The scientists published their findings in the journal The Quarterly Review of Biology. Evolutionary geneticists propose that this is the reason why homosexuality didn’t fade away due to evolutionary pressure. Current research estimates that 8% of the population is gay, and it has been known that homosexuality can run in families. If one of a set of identical twins is gay, there’s a 20% chance that the other will be, too.
Homosexuality isn’t just tied to the human species. There are many species exhibiting homosexual traits, including fish and birds, and geneticists have not been able to find a gene that is responsible for sexual orientation.

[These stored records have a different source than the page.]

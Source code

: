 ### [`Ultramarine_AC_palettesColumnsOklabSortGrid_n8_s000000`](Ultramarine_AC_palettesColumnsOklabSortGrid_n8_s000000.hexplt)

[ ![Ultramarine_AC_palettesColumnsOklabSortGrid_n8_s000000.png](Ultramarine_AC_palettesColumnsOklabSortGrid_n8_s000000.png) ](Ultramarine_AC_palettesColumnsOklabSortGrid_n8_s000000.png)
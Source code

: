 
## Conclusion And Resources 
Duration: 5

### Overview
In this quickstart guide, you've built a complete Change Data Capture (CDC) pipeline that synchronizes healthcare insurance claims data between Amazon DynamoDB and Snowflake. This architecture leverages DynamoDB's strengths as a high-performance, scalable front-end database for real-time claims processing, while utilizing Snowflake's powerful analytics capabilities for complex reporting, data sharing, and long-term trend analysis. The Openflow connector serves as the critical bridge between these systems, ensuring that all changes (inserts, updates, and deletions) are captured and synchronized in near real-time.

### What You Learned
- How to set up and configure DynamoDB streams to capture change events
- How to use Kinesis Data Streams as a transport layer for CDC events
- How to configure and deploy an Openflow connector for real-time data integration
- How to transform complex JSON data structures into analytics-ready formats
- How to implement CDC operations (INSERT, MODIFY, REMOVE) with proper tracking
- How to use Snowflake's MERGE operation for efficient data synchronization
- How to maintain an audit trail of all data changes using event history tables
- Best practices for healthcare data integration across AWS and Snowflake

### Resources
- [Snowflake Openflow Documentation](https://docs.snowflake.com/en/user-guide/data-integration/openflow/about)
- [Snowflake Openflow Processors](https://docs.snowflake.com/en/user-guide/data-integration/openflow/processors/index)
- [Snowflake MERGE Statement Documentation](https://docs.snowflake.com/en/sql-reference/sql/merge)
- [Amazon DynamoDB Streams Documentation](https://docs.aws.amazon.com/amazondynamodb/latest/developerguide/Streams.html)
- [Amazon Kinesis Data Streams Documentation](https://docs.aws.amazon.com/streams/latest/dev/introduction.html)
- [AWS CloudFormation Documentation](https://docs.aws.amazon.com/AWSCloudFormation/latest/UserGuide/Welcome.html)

Testosterone doesn’t explain everything. Female fetuses are exposed to small amounts of testosterone from their adrenal glands, the placenta and the mother’s endocrine system. At many key points of gestation, male and female fetuses are exposed to similar amounts of testosterone. Levels of the hormone can be higher than normal in females and lower than expected in males without any effects on genital or brain structures.
The authors propose that the differences in sensitivity to sex hormones result in epigenetic changes, which don’t affect the structure of a gene, but can be activated by chemically altering a gene’s promoter region. Epigenetic changes could enhance or blunt testosterone’s activity as needed.
Epigenetic changes involve alterations in the proteins that bind together long strands of DNA and can be handed down to offspring. The authors propose that homosexuality may be a carry-over from one’s parents’ own prenatal genes to resist excess testosterone, and this could alter the gene activation in areas of the child’s brain involved in sexual attraction and preference. This could explain why homosexuality persists throughout evolution, state the authors.
Going from changes in gene expression to why someone is attracted to a person of the same sex is probably a question for which science may never find the answer, states Marlene Zuk, an evolutionary biologist at the University of Minnesota, Twin Cities.